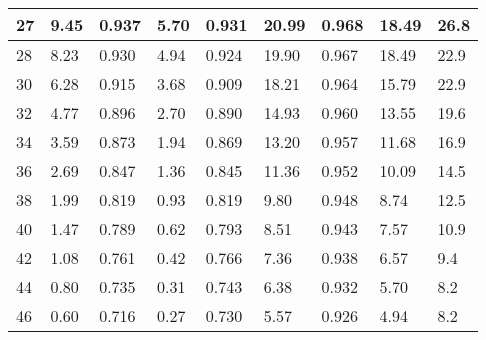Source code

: \documentclass[thesis=M,czech]{FITthesis}[2016/06/26]
\begin{document}
\begin{table}[]
\begin{tabular}{|p{.3cm}|p{}|p{1cm}|p{}|p{}|p{0.95cm}|p{0.95cm}|p{1.45cm}|p{1.45cm}|}
27  & 9.45       & 0.937 & 5.70   & 0.931 & 20.99      & 0.968 & 18.49                                                                 & 26.8                                                                  \\ \hline
28  & 8.23       & 0.930 & 4.94   & 0.924 & 19.90      & 0.967 & 18.49                                                                 & 22.9                                                                  \\ \hline
30  & 6.28       & 0.915 & 3.68   & 0.909 & 18.21      & 0.964 & 15.79                                                                 & 22.9                                                                  \\ \hline
32  & 4.77       & 0.896 & 2.70   & 0.890 & 14.93      & 0.960 & 13.55                                                                 & 19.6                                                                  \\ \hline
34  & 3.59       & 0.873 & 1.94   & 0.869 & 13.20      & 0.957 & 11.68                                                                 & 16.9                                                                  \\ \hline
36  & 2.69       & 0.847 & 1.36   & 0.845 & 11.36      & 0.952 & 10.09                                                                 & 14.5                                                                  \\ \hline
38  & 1.99       & 0.819 & 0.93   & 0.819 & 9.80       & 0.948 & 8.74                                                                  & 12.5                                                                  \\ \hline
40  & 1.47       & 0.789 & 0.62   & 0.793 & 8.51       & 0.943 & 7.57                                                                  & 10.9                                                                  \\ \hline
42  & 1.08       & 0.761 & 0.42   & 0.766 & 7.36       & 0.938 & 6.57                                                                  & 9.4                                                                   \\ \hline
44  & 0.80       & 0.735 & 0.31   & 0.743 & 6.38       & 0.932 & 5.70                                                                  & 8.2                                                                   \\ \hline
46  & 0.60       & 0.716 & 0.27   & 0.730 & 5.57       & 0.926 & 4.94                                                                  & 8.2                                                                   \\ \hline

\end{tabular}
\end{table}
\end{document}
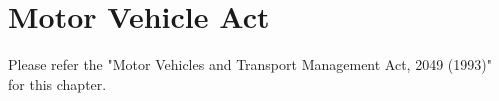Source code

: \chapter{Motor Vehicle Act}
Please refer the "Motor Vehicles and Transport Management Act, 2049 (1993)" for this chapter.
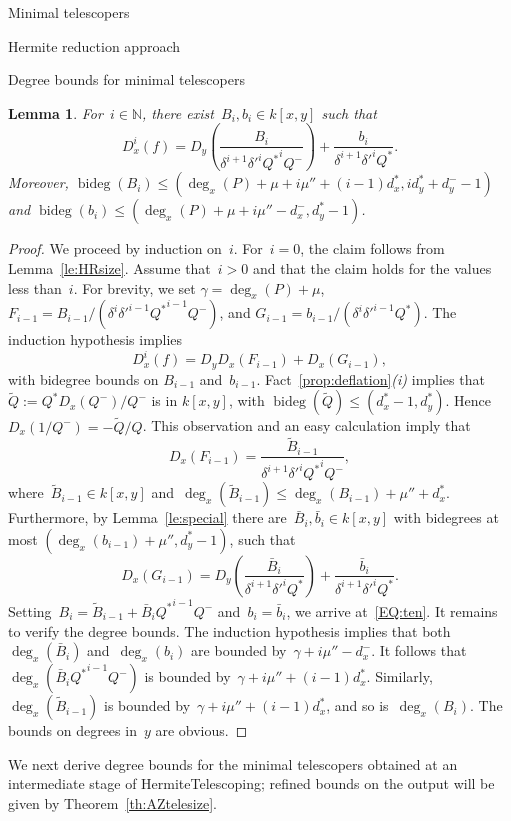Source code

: \documentclass{sig-alt-full}
\newcommand{\bideg}{\operatorname{bideg}}
\newcommand{\bN}{\mathbb{N}}
\newtheorem{lemma}{Lemma}
\begin{document}
\begin{section}{Minimal telescopers}
\begin{subsection}{Hermite reduction approach}
\begin{subsubsection}{Degree bounds for minimal telescopers}
\begin{lemma} \label{le:ithsize}
For~$i\in\bN$, there exist~$B_i, b_i \in k[x,y]$ such that
\begin{equation} \label{EQ:ten}
D_x^i(f) = D_y \left(\frac{B_i}{\delta^{i+1}{\delta'}^i {Q^*}^i Q^-}\right) + \frac{b_i}{\delta^{i+1}{\delta'}^i Q^*}.
\end{equation}
Moreover, $\bideg(B_i)\le (\deg_x(P) + \mu + i\mu'' + (i-1)
d_x^*, id_y^*+d_y^- -1)$ and $\bideg(b_i)\le(\deg_x(P) + \mu
+ i\mu''- d_x^-, d_y^* - 1)$.
\end{lemma}
\begin{proof}
We proceed by induction on~$i$.
For~$i=0$, the claim follows from
Lemma~\ref{le:HRsize}.
Assume that~$i>0$ and that the claim holds
for the values less than~$i$.
For brevity, we set $\gamma= \deg_x(P) + \mu$,
\ $F_{i-1} = B_{i-1}/({\delta}^i{\delta'}^{i-1} {Q^*}^{i-1} Q^-)$,
and $G_{i-1} = b_{i-1}/({\delta}^i{\delta'}^{i-1} Q^*)$.
The induction hypothesis implies
\[D_x^i(f) = D_y D_x (F_{i-1}) + D_x (G_{i-1}),\]
with bidegree bounds on $B_{i-1}$ and~$b_{i-1}$.
Fact~\ref{prop:deflation}\emph{(i)\/} implies that $\tilde{Q} :=
Q^*D_x(Q^-)/Q^-$ is in $k[x, y]$, with
$\bideg(\tilde{Q}) \le (d_x^*-1, d_y^*)$.
Hence $D_x(1/Q^-)=-\tilde{Q}/Q$.
This observation and an easy calculation imply that
\[D_x (F_{i-1}) = \frac{\tilde{B}_{i-1}}{\delta^{i+1}{\delta'}^i {Q^*}^i Q^-},\]
where~$\tilde{B}_{i-1} \in k[x, y]$ and~$\deg_x(
\tilde{B}_{i-1}) \le \deg_x(B_{i-1}) + \mu'' + d_x^*$.
Furthermore, by Lemma~\ref{le:special}
there are~$\bar B_i, \bar b_i \in k[x, y]$ with bidegrees at most
$(\deg_x(b_{i-1}) + \mu'', d_y^*-1)$, such that
\[ D_x(G_{i-1}) = D_y \left( \frac{\bar B_i}{{\delta}^{i+1}{\delta'}^i
Q^*} \right) + \frac{\bar b_i}{{\delta}^{i+1}{\delta'}^i Q^*}. \]
Setting~$B_i=\tilde{B}_{i-1}+\bar B_i{Q^*}^{i-1}Q^-$ and~$b_i=\bar b_i$, we
arrive at~\eqref{EQ:ten}.
It remains to verify the degree bounds.
The induction hypothesis implies that
both $\deg_x(\bar B_i)$ and~$\deg_x(b_i)$ are bounded by~$\gamma + i \mu''  -
d_x^-$.
It follows that $\deg_x(\bar B_i{Q^*}^{i-1}Q^-)$ is
bounded by~$\gamma + i \mu'' + (i-1)d_x^*$.
Similarly,~$\deg_x(\tilde{B}_{i-1})$ is bounded by~$\gamma + i \mu'' +
(i-1)d_x^*$, and so is~$\deg_x (B_i)$.
The bounds on degrees in~$y$ are obvious.
\end{proof}

We next derive degree bounds for the minimal telescopers
obtained at an intermediate stage of \textsf{HermiteTelescoping};
refined bounds on the output will be given by Theorem~\ref{th:AZtelesize}.


\end{subsubsection}
\end{subsection}
\end{section}
\end{document}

• • • • •

Activity ->
Lines containing the word "chapter": copy each of them from the material.

Answer to this problem ->
: \chapter{Motor Vehicle Act}
Please refer the "Motor Vehicles and Transport Management Act, 2049 (1993)" for this chapter.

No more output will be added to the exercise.